By identifying your potential customers, discovering their pains and seeing if your solution addresses that pain. There is no success formula for building a product everybody loves. Each startup is different.

But you need to watch out with the word ‘problem’ or ‘pain’. Your idea isn’t always a very obvious pain or problem in your customers life. It’s about identifying how your product would make their customer journey a lot easier.

As Kevin Systrom from Instagram said:

‘The hard part is finding a problem to solve’

There are several ways to identify how your product would fit in a customer’s life. It’s about validating the assumptions you have about your startup. Think of: customer interviews, paper prototypes, explainer videos, google keyword planner, clickable wireframes, email first products, low fidelity MVP. They are called ‘smoke tests’.

As an accelerator we learned that our founders took the word ‘building’ too serious. The first month they learned how to conduct customer interviews, allowing them to test some of their assumptions. Doing customer interviews can be very demoralizing. Instead of first pitching your product as a solution, you need to find out what problems your customers are facing and how could your product fit somewhere in their day to day lives?

“Too many founders build some initially mediocre product, announce it to the world, find that users never show up, and not know what to do next. As well as not getting any users, the startup never gets the feedback it needs to improve the product.”

So how do you get feedback?

You conduct the interviews and the output is a long list of feature requests and assumptions you need to validate. You need to iterate on the feedback from customers, allowing you to build a product that is desirable.

Let’s take the example of a problem we encountered with the Telenet Idealabs team:

  • Our problem: How can we inspire the startups and prepare them for the workshops in the coming week?
  • Our solution: Share interesting content in an email format called ‘startup digest’ with a recap of the week, articles section linked to the topic of each week, and the agenda of next week.
  • The assumption: Our startups will read the articles and be prepared for next week.
  • The validation criteria: If 8/10 of the startups read the digest, then it is a success.

What did we do?

We created the digest:

Slide from the presentation

We measured the impact of our digest:

Data from Mailchimp about the Digest

Our assumption didn’t get validated! People were not reading our articles, and were not prepared for next week. So we used another test to understand why and validate our updated assumption:

  • Our problem: How can we inspire the startups and prepare them for the workshops in the coming week?
  • Our solution: Create a presentation, summarizing the key points from the articles, presenting them to the group, and have an open discussion.
  • The assumption: Our startups will learn something, will be inspired and find the content interesting.
  • The validation criteria: Receiving a 4 out of 5 grade on the survey question: How useful was the session for the current stage of your startup?
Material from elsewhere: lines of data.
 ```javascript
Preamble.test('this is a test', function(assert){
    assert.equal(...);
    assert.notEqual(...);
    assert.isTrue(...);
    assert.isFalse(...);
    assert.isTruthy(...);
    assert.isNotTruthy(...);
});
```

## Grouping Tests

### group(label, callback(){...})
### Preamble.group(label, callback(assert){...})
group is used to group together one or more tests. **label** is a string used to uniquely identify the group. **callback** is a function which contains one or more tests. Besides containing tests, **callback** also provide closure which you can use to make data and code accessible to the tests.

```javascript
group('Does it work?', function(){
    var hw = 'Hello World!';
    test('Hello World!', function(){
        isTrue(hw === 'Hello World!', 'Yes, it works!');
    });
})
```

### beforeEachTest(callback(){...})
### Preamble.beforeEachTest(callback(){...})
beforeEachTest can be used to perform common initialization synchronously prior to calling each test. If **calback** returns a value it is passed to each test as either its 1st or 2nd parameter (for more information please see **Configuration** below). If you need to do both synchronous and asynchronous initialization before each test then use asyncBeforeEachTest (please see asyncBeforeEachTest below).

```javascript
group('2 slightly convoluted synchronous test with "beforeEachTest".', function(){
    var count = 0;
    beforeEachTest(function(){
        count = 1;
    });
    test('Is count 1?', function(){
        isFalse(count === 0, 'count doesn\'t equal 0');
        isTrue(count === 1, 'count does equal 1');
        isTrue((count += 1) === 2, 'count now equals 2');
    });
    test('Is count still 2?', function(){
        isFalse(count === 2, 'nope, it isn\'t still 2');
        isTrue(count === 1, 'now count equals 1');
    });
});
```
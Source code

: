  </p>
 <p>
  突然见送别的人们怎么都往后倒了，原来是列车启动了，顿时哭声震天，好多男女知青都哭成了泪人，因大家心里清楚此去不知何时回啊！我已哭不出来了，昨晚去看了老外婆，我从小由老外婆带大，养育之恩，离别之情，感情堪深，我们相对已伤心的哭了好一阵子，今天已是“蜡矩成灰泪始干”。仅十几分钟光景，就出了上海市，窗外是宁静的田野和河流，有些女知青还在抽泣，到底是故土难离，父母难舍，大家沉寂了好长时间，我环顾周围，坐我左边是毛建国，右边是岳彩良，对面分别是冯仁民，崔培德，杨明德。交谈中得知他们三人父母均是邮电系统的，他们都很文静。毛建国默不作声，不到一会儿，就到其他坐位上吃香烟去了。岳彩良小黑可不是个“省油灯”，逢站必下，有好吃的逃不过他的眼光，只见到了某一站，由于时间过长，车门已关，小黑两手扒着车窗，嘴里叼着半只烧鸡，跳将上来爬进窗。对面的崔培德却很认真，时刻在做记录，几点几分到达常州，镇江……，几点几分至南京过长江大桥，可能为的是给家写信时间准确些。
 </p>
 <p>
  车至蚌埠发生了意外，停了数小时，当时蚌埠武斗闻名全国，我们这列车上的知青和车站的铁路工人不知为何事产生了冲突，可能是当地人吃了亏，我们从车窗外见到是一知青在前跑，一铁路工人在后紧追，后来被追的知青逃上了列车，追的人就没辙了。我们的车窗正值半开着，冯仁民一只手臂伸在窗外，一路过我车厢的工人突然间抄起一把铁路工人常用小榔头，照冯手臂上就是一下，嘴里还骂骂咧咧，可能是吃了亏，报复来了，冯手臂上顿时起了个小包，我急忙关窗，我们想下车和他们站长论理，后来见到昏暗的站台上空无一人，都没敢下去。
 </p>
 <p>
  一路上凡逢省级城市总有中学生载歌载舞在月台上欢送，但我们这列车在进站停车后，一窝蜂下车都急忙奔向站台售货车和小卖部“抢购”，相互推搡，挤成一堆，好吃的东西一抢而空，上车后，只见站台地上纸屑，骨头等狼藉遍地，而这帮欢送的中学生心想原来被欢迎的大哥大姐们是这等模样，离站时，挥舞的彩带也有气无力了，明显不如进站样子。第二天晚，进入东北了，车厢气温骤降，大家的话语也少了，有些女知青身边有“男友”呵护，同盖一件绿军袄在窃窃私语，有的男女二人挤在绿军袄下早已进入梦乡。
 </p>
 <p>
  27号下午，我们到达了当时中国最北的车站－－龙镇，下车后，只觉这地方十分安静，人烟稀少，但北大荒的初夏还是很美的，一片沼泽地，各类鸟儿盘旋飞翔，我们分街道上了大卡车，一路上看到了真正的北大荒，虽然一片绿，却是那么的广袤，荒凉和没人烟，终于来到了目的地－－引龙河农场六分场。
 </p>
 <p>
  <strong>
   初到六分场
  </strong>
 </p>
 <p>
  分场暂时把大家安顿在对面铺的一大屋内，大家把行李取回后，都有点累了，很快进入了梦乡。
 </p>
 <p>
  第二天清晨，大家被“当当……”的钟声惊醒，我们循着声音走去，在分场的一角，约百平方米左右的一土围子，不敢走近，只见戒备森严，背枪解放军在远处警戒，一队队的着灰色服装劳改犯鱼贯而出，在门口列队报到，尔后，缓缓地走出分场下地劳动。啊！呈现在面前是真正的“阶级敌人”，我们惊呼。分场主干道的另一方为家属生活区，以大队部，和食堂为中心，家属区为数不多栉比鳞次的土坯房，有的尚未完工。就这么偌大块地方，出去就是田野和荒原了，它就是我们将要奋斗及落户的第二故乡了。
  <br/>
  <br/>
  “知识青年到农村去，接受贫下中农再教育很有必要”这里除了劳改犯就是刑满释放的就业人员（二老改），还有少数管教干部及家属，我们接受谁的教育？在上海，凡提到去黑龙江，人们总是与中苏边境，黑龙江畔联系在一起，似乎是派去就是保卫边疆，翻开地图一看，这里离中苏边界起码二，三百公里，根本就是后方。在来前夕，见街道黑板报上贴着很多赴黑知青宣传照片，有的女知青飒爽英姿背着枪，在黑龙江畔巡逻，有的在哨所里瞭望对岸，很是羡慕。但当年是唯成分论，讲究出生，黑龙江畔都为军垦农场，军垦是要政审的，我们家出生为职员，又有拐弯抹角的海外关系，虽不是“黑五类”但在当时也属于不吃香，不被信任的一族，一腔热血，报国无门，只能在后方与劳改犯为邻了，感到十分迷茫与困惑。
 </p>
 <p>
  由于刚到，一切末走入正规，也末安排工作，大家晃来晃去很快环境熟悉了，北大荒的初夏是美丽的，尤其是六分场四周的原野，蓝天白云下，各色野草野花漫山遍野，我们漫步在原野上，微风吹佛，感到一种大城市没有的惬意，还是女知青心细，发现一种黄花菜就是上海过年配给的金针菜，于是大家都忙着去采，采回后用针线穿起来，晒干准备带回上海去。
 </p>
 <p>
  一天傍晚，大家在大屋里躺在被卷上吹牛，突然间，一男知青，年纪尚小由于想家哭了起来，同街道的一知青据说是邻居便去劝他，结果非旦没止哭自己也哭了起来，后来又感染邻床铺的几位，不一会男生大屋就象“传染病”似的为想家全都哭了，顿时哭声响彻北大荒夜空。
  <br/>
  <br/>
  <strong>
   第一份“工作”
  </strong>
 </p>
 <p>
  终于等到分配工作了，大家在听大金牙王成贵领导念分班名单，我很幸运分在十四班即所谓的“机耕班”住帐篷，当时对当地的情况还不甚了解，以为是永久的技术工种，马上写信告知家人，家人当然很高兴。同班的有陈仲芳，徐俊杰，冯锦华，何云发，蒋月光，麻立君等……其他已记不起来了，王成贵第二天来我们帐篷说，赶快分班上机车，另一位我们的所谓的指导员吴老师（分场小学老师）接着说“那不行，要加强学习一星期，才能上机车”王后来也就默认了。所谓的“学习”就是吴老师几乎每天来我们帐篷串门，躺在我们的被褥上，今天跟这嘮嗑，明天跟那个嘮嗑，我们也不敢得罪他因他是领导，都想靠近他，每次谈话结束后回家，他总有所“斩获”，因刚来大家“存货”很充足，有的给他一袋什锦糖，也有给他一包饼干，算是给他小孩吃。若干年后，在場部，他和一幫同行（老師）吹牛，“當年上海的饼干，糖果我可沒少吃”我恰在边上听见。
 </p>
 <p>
After the session we asked for feedback, and the startups seemed enthusiastic about the new approach. We’re still sending out the digest and measuring if readings have increased. They did after the presentation! So this approach also had an effect on their behaviour. We also booked new sessions where we’re going to present tips & tricks from others.

Why did we do this?

Too many startups get stuck when defining their Minimum Viable Product. They still see it as ‘one big thing’ they can build at once to test their business. We want to teach them about the concept of an MVP as a series of experiments that test critical, falsifiable hypotheses of their business.

So, what is an MVP?!

“An MVP is a tool to conduct fast, measurable customer learning. The MVP is just the vehicle. You need to decide which assumptions you want to test, and choose your weapon”

So keep testing your assumptions through basic representations of your idea in the form of experiments/smoke tests. Remember these are not first versions of your product and they will help you to validate your assumptions!